BEGIN
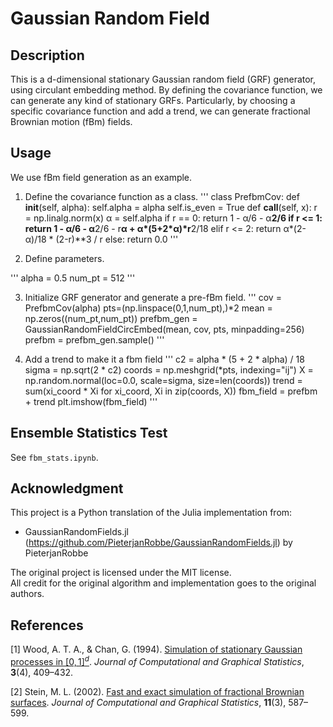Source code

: # Gaussian Random Field

## Description

This is a d-dimensional stationary Gaussian random field (GRF) generator, using circulant embedding method. By defining the covariance function, we can generate any kind of stationary GRFs. Particularly, by choosing a specific covariance function and add a trend, we can generate fractional Brownian motion (fBm) fields.

## Usage

We use fBm field generation as an example. 

1. Define the covariance function as a class.
'''
class PrefbmCov:
    def __init__(self, alpha):
        self.alpha = alpha
        self.is_even = True
    def __call__(self, x):
        r = np.linalg.norm(x)
        α = self.alpha
        if r == 0:
            return 1 - α/6 - α**2/6
        if r <= 1:
            return 1 - α/6 - α**2/6 - r**α + α*(5+2*α)*r**2/18
        elif r <= 2:
            return α*(2-α)/18 * (2-r)**3 / r
        else:
            return 0.0
'''

2. Define parameters.

'''
alpha = 0.5
num_pt = 512
'''

3. Initialize GRF generator and generate a pre-fBm field.
'''
cov = PrefbmCov(alpha)
pts=(np.linspace(0,1,num_pt),)*2
mean = np.zeros((num_pt,num_pt))
prefbm_gen = GaussianRandomFieldCircEmbed(mean, cov, pts, minpadding=256)
prefbm = prefbm_gen.sample()
'''

4. Add a trend to make it a fbm field
'''
c2 = alpha * (5 + 2 * alpha) / 18
sigma = np.sqrt(2 * c2)
coords = np.meshgrid(*pts, indexing="ij")
X = np.random.normal(loc=0.0, scale=sigma, size=len(coords))
trend = sum(xi_coord * Xi for xi_coord, Xi in zip(coords, X))
fbm_field = prefbm + trend
plt.imshow(fbm_field)
'''

## Ensemble Statistics Test
See `fbm_stats.ipynb`.

## Acknowledgment

This project is a Python translation of the Julia implementation from:

- GaussianRandomFields.jl (https://github.com/PieterjanRobbe/GaussianRandomFields.jl) by PieterjanRobbe

The original project is licensed under the MIT license.  
All credit for the original algorithm and implementation goes to the original authors.

## References

[1] Wood, A. T. A., & Chan, G. (1994). [Simulation of stationary Gaussian processes in $[0, 1]^d$](https://www.tandfonline.com/doi/abs/10.1080/10618600.1994.10474655). *Journal of Computational and Graphical Statistics*, **3**(4), 409–432.

[2] Stein, M. L. (2002). [Fast and exact simulation of fractional Brownian surfaces](https://www.tandfonline.com/doi/abs/10.1198/106186002466). *Journal of Computational and Graphical Statistics*, **11**(3), 587–599.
END
* [Assignment]: Print exactly the lines from the first line of the records above through the line containing "## Description", leaving out the pictures.

* [Task output]:
Source code

: # Gaussian Random Field

## Description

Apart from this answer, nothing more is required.